Further, with regard to where many have discovered that one can personally observe differences, it’s not from, for example, taking 40 g whey protein in a shake instead of having it in a meal. It’s principally from protein shakes allowing substantially greater protein intake where the intake wasn’t particularly high in the first place and/or substantially greater caloric intake than what the individual in fact does without the shakes. It’s by no means a magic bullet where a relatively small amount does big things in a short time. Any study that could only detect such a thing will turn up nothing “to statistical significance.”

Thank you very much for your thorough answer. I linked those 3 articles but there are very many and I agree they do look at “niche” areas of study to say the least.

I have been using whey protein myself now for 3 weeks and intend to continue doing so for a few months to try and get my own perspective on the matter. I train 6 times a week and have now included only a shake (20g) after each work out to see if I notice a difference. not only in growth but also in my appetite.

I just want to be able to give my patients sound advice on this matter and I dont seem to be able to come up with solid evidence to back up my arguments one way or another.
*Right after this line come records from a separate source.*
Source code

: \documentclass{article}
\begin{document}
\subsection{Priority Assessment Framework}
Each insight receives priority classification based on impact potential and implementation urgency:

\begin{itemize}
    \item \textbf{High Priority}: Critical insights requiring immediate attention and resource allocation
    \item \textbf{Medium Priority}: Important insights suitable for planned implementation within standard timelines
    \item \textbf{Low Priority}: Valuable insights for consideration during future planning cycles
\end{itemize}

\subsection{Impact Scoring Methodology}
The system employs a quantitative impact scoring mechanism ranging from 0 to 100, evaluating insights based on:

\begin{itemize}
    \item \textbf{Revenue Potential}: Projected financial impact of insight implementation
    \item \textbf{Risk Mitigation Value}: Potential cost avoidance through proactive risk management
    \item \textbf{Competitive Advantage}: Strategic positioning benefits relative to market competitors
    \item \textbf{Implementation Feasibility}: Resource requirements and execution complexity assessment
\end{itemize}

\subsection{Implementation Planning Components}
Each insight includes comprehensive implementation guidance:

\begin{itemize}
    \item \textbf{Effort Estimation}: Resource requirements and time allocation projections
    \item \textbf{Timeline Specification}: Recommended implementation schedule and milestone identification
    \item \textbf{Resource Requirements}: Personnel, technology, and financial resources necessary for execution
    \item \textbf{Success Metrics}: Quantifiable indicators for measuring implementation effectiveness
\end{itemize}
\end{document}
Perhaps my own experience with it will teach me something.

Thank you once again for the answer it helps a great deal.

You’re very welcome!

In many cases, the best reason for an individual to use it is not that it’s impossible to get a comparably good result or similar daily macronutrient totals with only whole foods, but because protein powder doesn’t carry much carbs or fat along with it and is consumed very easily. This makes it very easy to make some kinds of desired changes that otherwise might be hard or might not get done.
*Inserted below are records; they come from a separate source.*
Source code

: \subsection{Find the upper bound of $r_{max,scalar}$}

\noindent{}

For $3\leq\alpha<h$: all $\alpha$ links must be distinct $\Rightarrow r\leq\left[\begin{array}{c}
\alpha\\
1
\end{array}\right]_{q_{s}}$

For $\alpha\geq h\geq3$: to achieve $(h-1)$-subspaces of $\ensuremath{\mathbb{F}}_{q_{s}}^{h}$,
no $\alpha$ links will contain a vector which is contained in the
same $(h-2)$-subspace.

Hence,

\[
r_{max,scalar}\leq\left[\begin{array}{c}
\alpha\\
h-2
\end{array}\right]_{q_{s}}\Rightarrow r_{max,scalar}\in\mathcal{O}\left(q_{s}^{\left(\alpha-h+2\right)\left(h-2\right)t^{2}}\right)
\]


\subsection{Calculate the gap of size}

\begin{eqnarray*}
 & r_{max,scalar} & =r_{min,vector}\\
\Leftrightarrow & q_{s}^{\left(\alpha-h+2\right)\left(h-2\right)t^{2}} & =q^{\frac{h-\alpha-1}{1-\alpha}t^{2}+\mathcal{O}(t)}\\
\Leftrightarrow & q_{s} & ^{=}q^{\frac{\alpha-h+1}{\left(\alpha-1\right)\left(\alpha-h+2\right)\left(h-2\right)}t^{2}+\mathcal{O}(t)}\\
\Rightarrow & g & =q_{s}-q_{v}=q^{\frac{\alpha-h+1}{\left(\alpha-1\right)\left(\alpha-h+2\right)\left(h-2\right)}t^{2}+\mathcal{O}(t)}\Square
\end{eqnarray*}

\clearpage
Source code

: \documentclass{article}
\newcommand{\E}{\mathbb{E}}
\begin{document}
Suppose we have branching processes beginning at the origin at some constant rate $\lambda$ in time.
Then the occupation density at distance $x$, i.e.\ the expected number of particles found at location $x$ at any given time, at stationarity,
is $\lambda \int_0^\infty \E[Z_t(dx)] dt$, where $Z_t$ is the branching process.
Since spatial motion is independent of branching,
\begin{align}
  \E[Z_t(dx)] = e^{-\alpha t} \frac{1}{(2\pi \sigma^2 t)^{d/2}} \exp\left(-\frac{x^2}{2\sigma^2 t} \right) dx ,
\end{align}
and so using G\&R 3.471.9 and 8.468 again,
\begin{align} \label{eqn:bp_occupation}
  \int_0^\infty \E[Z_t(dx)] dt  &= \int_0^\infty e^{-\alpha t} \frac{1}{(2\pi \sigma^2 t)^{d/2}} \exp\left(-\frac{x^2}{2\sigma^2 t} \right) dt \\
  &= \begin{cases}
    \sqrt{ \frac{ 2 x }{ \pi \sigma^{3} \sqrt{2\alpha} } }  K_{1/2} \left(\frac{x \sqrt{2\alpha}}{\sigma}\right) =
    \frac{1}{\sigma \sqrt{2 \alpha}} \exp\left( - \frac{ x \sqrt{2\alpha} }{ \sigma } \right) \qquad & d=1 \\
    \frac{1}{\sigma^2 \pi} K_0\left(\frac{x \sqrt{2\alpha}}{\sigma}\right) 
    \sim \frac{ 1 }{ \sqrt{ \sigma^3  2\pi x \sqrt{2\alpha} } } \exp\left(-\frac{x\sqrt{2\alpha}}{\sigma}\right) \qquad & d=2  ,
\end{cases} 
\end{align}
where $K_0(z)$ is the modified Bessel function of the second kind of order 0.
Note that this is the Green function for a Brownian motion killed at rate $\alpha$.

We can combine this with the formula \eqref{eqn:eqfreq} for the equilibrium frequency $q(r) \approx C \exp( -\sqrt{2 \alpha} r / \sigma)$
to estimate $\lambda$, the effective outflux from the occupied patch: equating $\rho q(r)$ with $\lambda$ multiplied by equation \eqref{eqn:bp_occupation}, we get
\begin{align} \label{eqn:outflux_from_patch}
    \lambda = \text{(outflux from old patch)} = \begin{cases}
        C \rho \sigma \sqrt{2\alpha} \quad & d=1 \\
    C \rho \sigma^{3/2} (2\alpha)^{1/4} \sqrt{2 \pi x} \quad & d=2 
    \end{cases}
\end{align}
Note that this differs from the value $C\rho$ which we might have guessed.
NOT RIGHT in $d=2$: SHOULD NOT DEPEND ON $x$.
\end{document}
If a person can get a dietary improvement in macronutrient balance and/or caloric intake in a convenient way, and another harder way just wouldn’t get done, then there’s a lot to be said for the convenient way that does get done.

With regard to whey protein, this really may be the most important practical factor for most, at least as personal opinion. There can be benefits from the quality of the protein as well, and immune benefits, but that’s not as big a factor as what can occur practically from changed macronutrient intake.

Excellent response Bill.

I wouldn’t think 20g or PRO post workout would make much difference. Not only is it not much, but it is also not even a noticeable calorie increase.

[quote]sexyxe wrote:
Excellent response Bill.

I wouldn’t think 20g or PRO post workout would make much difference. Not only is it not much, but it is also not even a noticeable calorie increase.
[/quote]

I suspect this is the case. I was taught at least .25 per/lb of bodyweight.

I don’t think that protein supplementation is that straight forward. What population are you focusing on? 70 year old knee replacements? 16 year old ACL tears? Etc.
Finding evidence is tough because its just protein. By that I mean if the subject is taking in enough protein via whole foods then the supplement may be unnecessary, but if the subjects are unable to take in adequate protein then supplementing with whey would probably be useful. Making a study designed to gauge the usefulness of whey vs whole foods with equal overall macronutrient intake is extremely difficult because that would require a large group with extremely good compliance for a long time period. The fact of the matter is that you can’t get a lot of dedicated lifters to track macros consistently for a long period.

Tldr: not realistic to study whey vs whole foods… Too many confounding variables.

Conclusion: if your patients are getting adequate pro via whole foods then whey might not be needed, but it sure is convenient.